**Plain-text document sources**
++++++++++

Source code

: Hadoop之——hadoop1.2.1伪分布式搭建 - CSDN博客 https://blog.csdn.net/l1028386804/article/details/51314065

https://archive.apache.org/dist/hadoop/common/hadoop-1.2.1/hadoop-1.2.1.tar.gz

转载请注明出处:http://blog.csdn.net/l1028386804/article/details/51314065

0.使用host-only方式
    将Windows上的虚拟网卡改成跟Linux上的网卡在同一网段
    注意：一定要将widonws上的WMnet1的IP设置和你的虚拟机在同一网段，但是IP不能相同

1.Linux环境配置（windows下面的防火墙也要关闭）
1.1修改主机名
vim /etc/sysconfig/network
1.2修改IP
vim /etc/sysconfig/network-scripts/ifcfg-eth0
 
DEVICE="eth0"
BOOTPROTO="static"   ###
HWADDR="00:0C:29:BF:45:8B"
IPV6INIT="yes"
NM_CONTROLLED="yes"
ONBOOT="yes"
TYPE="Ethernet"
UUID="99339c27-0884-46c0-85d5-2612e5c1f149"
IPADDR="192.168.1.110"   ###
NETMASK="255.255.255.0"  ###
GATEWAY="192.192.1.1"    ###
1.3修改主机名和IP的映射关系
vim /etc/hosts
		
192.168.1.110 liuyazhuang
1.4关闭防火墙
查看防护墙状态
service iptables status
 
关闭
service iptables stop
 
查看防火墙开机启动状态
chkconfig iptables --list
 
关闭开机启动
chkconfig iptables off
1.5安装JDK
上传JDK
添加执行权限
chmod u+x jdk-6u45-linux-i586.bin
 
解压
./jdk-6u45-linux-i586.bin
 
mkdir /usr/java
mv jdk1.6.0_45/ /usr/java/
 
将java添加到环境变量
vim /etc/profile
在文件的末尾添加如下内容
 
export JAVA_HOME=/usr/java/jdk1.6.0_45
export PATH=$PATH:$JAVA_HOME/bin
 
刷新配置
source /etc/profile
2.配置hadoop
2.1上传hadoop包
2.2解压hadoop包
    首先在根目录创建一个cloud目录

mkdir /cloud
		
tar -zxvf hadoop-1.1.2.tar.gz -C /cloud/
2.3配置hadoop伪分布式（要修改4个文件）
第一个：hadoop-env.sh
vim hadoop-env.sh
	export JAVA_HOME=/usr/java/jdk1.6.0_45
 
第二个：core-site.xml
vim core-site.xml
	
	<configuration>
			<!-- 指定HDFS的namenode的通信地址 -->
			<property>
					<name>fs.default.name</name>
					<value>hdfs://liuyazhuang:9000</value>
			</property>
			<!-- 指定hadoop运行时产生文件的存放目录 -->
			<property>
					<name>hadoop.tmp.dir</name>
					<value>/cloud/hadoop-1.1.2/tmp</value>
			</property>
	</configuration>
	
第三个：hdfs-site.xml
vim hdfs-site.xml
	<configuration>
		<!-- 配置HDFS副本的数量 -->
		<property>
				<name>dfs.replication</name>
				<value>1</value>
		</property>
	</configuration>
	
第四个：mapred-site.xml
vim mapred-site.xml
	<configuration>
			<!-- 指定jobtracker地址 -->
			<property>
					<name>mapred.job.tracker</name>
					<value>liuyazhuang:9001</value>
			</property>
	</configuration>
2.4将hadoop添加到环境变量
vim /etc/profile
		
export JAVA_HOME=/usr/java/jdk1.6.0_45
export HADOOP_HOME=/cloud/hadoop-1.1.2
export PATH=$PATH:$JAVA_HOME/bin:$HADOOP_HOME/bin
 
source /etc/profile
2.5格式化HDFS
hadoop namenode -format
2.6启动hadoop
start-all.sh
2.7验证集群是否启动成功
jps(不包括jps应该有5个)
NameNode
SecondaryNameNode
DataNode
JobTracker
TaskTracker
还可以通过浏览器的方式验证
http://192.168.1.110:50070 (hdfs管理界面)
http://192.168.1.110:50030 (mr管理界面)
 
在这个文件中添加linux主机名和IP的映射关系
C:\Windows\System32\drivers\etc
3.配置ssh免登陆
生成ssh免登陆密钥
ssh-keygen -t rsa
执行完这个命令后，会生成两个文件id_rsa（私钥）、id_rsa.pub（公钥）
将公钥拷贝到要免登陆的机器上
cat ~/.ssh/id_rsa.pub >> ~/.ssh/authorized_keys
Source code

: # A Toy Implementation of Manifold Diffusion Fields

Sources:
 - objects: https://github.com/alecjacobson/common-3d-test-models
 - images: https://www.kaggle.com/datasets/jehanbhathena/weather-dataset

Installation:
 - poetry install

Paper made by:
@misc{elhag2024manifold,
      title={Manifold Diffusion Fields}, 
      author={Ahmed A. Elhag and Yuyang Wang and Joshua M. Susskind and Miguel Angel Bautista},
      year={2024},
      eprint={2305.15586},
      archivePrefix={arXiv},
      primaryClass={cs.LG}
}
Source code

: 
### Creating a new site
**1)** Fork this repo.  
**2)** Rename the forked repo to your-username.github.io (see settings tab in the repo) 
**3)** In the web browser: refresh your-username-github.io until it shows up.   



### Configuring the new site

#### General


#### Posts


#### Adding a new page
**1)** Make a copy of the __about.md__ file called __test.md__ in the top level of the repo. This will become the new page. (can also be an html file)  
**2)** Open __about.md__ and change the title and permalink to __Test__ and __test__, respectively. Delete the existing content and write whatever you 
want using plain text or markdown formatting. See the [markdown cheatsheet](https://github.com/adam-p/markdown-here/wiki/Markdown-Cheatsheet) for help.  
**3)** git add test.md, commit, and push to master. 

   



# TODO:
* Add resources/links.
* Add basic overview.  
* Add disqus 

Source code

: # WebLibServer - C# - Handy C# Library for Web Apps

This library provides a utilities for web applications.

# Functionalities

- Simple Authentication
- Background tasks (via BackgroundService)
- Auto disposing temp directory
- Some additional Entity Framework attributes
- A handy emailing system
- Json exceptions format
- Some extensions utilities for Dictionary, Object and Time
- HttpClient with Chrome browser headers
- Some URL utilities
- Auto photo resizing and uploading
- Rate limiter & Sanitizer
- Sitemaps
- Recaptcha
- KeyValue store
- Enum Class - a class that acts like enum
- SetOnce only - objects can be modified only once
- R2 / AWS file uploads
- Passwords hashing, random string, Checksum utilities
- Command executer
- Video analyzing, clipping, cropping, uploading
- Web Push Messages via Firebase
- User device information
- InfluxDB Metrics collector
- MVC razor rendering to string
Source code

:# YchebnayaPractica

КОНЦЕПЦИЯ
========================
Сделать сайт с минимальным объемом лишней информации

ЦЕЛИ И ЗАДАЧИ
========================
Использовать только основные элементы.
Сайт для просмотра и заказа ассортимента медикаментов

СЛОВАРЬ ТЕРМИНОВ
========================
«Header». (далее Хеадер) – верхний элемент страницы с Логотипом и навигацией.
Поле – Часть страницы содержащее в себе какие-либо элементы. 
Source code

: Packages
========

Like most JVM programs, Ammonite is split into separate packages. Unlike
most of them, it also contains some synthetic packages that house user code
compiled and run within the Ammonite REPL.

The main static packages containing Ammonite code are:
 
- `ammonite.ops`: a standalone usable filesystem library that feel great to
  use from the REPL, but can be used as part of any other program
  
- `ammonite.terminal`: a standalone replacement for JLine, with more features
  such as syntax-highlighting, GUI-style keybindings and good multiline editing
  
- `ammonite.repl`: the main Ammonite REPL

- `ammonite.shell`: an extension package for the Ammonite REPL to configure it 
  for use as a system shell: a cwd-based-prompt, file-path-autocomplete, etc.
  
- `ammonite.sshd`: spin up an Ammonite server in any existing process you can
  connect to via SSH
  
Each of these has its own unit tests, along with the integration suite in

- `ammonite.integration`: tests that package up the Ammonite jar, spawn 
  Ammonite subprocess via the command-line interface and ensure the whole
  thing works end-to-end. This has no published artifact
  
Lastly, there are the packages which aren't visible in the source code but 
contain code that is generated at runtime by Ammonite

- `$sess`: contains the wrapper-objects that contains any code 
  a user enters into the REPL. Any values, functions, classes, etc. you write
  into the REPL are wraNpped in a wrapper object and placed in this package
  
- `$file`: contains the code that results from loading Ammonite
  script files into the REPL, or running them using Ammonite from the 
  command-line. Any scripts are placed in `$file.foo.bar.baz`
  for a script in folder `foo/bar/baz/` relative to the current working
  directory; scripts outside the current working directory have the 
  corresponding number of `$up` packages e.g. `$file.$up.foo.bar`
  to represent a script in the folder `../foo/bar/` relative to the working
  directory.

++++++++++

With the line holding "Поле – Часть" as the first and the line holding "such as syntax-highlighting, GUI-style" as the last, set down that range of the entries above exactly, and nothing else.

Поле – Часть страницы содержащее в себе какие-либо элементы. 
Source code

: Packages
========

Like most JVM programs, Ammonite is split into separate packages. Unlike
most of them, it also contains some synthetic packages that house user code
compiled and run within the Ammonite REPL.

The main static packages containing Ammonite code are:
 
- `ammonite.ops`: a standalone usable filesystem library that feel great to
  use from the REPL, but can be used as part of any other program
  
- `ammonite.terminal`: a standalone replacement for JLine, with more features
  such as syntax-highlighting, GUI-style keybindings and good multiline editing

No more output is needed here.